AAA Four Diamond High-Rise Hotel with Several Restaurants
About 10 miles downriver from the Lincoln Memorial on the banks of the Potomac, a glass atrium towers 18 stories above the Gaylord National. No other building in the capital contains as many floors. Beneath the massive glass dome, street lamps, sculpted shrubbery, and lighted fountains populate a courtyard that feels more like a town square in scope and activity.
The Gaylord's seven eateries and watering holes present dining options for pretty much any occasion, from date night to Dan Quayle's birthday. At the signature restaurant, Old Hickory Steakhouse, chefs prepare porterhouse and rib eyes sourced from a free-range cattle ranch. An extensive wine collection complements an even more impressive selection of artisan cheese, overseen by the resident maitre d'fromage. On Sundays, the Pienza Italian Market puts on a brunch buffet with fresh pastries, seafood salads, baked pasta, slow-cooked meats, and made-to-order waffles and omelets.
Aestheticians at Relâche Spa perform hair, nail, skincare, and massage services within the 20,000-square-foot spa, which also contains an indoor pool, fitness center, and saunas.

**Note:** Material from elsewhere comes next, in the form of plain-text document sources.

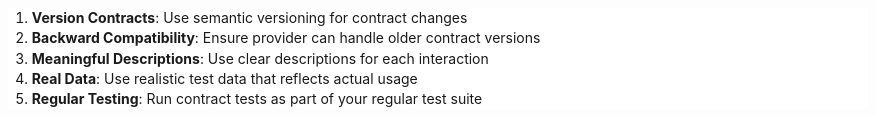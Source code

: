 1. **Version Contracts**: Use semantic versioning for contract changes
2. **Backward Compatibility**: Ensure provider can handle older contract versions
3. **Meaningful Descriptions**: Use clear descriptions for each interaction
4. **Real Data**: Use realistic test data that reflects actual usage
5. **Regular Testing**: Run contract tests as part of your regular test suite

After a day of pampering, guests can flaunt new hairstyles and relaxed deltoid muscles at Pose Ultralounge, the hotel's rooftop nightclub, with floor-to-ceiling windows and a wraparound terrace that overlook the marina.
Oxon Hill, Maryland: Potomac Riverside Town Minutes from DC
Gaylord National sits on the banks of the Potomac River, which flows south from DC to the Atlantic Ocean. Outside the resort, a water taxi ferries passengers across the Potomac to the port town of Alexandria, Virginia, a former tobacco trading post and George Washington's hometown, founded in 1749. Visitors can shop along the cobblestone streets, step into a historical museum, or try on replicas of Washington's wooden teeth.
A famous pair of giant pandas reside at the National Zoo in the tree-lined Woodley Park neighborhood of DC, about 15 miles from the resort. Mei Xiang and Tian Tian, two of the United States' few captive pandas, amble about and munch on bamboo in their 12,000-square-foot enclosure, which features streams, a water-cooled grotto, and an indoor habitat. The National Zoo houses about 2,000 animals from around the world, including elephants, cheetahs, and gorillas.
Located just north of the National Mall in downtown DC, the Newseum chronicles the modern history of journalism, with artifacts that run the gamut from the Unabomber's cabin to an exhibit of eight 12-foot-high concrete slabs of the Berlin Wall. One gallery is dedicated solely to Pulitzer Prize–winning photographs, and another to the media coverage of 9/11.